Jews had a law that forbade them to live by tombs. This argument is also summarized and dealt with by couchman. The argument is little stronger. There are caves in Nazareth used as homes and also as storage facilities. The caves are also used as tombs. That is taken by atheists as a problem. It's important because all ancinet towns have tombs near by. They have to bury the dead relatively close to town (no pun). No town, no bodies, no cemetery. They didn't trek way into the wilderness to bury their dead. We can see that from research on the Church of the Holy Sepulcher as the site of Jesus' tomb. The site of the chruch was just outside the city gates in Jesus day. The site is now in the middle of town as over 2000 years the city grew up around it. It's in the Christian quarter so Jews don't live right up against it or the ancinet burial site. Yet they are within walking distance. If Jesus' family farm was in Walking distance of the tombs at Nazareth we can still say he lived in Nazareth.

The Jewish Encyclopedia tells us that they did live fairly near their dead.


Single burial was customary in ancient times, as is still the case among many peoples and in many lands. The most natural method was to bury one's dead near the house on one's own land, as is clear from 1 Samuel 25:1 and 1 Kings 2:3, while the latter passage, which refers to Joab, shows that this custom was not restricted to the burial of kings and prophets, as Winer ("B. R." i. 444) has supposed. The custom of interring Jewish kings in their castles, close to the Temple wall, is severely condemned by the prophet (Ezekiel 43:7-9), this criticism showing that graves were considered unclean, and were therefore not to be made near human habitations (Numbers 19:16). Graves were, accordingly, outside the cities (Luke 7:12; John 11:30), or, according to rabbinical precepts, fifty ells from the town (B. B. ii. 9).
also quoted by Couchman. In summarizing the article he says:

However, this article does not support the suggestion that because there were tombs at Nazareth, there could not have been people there:

  • The article itself says that 'The most natural method was to bury one's dead near the house on one's own land.'
  • It is at least possible that the reference in Ezekiel is not talking about burying bodies at all, but about idols. Contemporary English translations reflect this uncertainty.
  • The encyclopedia article talks about a distance of fifty ells. Apparently an ell was a distance of two feet, so fifty ells would have been around a hundred feet, or thirty metres. This is hardly a large enough distance to establish the point that if there were tombs there could not have been people living in the same neighbourhood.

Conclusion

It is a fact that there are tombs in the area. This does not mean that the area was uninhabited. In fact, there must have been people living in the area to provide the bodies to go in the tombs.

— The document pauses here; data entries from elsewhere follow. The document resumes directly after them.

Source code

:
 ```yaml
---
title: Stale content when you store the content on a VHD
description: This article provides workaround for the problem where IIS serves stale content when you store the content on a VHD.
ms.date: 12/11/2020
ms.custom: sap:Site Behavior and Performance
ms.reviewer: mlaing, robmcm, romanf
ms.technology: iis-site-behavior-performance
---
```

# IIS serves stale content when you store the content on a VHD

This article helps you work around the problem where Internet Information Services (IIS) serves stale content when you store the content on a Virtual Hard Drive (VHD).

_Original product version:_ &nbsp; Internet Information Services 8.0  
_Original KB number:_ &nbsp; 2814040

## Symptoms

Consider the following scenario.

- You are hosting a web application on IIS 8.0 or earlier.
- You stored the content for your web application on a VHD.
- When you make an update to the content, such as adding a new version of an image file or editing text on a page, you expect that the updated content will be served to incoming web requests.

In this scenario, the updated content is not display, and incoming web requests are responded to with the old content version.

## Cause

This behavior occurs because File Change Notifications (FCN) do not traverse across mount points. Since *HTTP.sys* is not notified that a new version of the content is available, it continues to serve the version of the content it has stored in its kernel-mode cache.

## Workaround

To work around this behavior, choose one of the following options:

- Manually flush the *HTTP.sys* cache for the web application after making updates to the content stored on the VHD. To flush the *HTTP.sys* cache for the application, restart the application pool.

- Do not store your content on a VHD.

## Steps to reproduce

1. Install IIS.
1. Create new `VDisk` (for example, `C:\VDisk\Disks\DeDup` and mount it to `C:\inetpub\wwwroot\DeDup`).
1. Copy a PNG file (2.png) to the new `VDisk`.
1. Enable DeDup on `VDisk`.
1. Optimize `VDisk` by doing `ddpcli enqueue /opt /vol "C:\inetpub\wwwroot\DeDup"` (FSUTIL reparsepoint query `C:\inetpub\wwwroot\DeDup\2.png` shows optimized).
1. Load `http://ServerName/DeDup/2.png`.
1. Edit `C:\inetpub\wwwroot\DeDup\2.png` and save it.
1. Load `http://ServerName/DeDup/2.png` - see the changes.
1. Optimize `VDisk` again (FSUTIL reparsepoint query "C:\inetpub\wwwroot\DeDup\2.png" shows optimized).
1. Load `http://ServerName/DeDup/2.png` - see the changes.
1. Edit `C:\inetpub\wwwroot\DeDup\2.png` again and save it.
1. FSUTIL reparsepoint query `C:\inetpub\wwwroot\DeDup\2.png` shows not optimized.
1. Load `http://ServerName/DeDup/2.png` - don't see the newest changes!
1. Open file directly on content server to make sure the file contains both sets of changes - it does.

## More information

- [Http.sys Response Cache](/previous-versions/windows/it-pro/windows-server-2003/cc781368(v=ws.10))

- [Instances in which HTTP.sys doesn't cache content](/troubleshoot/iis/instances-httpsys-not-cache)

(3) The geography is wrong.

In the Gospels is says that Jesus tried to read a prophetic scroll and implied his own identity as Messiah and they tried to throw him off a cliff. There are no cliffs in the area.


Humphreys says:

Nazareth, in fact, is located in a depression, set within gentle hills. The whole region is characterized by plains and mild rises with no sharp peaks or steep cliffs. The terrain is correctly understood as a high basin, for in one direction is the much lower Plain of Esdraelon. But there is no disguising Nazareth is built in a valley and not on a mountain. Even the mediaeval town sat below the summit – protected from the wind. Beginning only in 1957, the Jewish suburb called 'Nazerat Illit' ('Upper Nazareth') was built to the top of the hills to the east of the city.

I know from previous research that there is a high place to throw him off of 2.5 miles. Humphreys' asserts they could not carry him that far, I don't know what not. He also solves the problem himself by suggested they roll him down the incline. It's a very rocky roll and if they threw him with enough force it could do some damage. This issue is really far too weak to disprove the existence of Nazareth. It's just picky. You can tell from the topography in the graphic above that it's amid hills and steep heights.